How to do feature analyzing : pandas groupby(). mean


I'm analyzing Titanic data from Kaggle1 with a kind of guiding book. In the book, feature analyzing about the relationship between Pclass data and Survived data is done like below.

train_set = pd.read_csv('train_csv) fig = plt.figure(figsize=(12,4)) ax1 = fig.add_subplot(121) PclassPlot = train_set['Survived].groupby(train_set['Pclass]).mean(), height=PClassPlot.values)
Why do you need to use mean data? I thought I didn't need to culcalate mean to see the relationship between Pclass and Survived data.

Please give me tips for analyzing data. Thank you for your help.

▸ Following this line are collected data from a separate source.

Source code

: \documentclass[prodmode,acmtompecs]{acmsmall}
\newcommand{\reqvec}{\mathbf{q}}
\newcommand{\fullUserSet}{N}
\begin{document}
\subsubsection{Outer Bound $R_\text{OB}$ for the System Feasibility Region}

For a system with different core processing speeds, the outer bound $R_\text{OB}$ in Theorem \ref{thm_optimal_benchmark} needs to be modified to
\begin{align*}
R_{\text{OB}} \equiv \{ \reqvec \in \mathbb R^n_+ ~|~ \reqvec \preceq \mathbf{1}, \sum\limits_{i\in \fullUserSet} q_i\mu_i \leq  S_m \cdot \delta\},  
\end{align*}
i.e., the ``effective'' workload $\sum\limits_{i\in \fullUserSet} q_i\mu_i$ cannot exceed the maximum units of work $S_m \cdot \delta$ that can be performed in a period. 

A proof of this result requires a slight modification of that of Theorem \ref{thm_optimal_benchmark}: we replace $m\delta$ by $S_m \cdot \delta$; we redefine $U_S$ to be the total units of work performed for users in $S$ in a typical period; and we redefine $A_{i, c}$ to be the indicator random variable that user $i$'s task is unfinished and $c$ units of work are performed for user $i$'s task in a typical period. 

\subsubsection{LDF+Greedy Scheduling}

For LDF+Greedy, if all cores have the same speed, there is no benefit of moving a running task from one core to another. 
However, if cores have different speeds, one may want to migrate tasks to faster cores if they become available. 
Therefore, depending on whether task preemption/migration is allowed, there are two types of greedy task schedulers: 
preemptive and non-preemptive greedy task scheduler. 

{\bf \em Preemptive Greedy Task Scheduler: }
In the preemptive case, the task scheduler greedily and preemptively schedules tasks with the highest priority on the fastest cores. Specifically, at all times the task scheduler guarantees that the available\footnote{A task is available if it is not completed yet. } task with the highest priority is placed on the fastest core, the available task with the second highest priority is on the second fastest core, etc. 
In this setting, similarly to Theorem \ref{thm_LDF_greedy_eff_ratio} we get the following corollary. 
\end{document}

Posted 2018-12-30T14:51:00.253

Reputation: 83

What did you do? You should post feedback also on your questions here. – rnso – 2018-12-31T01:48:43.940

@rnso Thank you for your help a lot! I understand what groupby. mean() means for checking relationships between two variables. – Yuki.U – 2018-12-31T02:55:51.137



Means are calculated just to have an idea of the relationship. For more definite analysis, one can use simple statistics to know relationship between two variables. The test to be applied depends on type of variables:

If both are numeric: Correlation (Pearson or Spearman)

If both are grouping (nominal) variables: Chi-square test
   Fisher exact test can also be used if only 2 groups in each variable.

If one is grouping and other numeric: 
   if only 2 groups: Student t-test or Mann-Whitney U test
   if more than 2 groups: ANOVA or Kruskal–Wallis test

Means of different groups will give you only partial information about relationship. However, it may be sufficient to know if the feature is likely to be important for prediction. As a method of feature selection, if groups' mean do not differ significantly, this feature may be dropped from analysis.


Posted 2018-12-30T14:51:00.253

Reputation: 1 316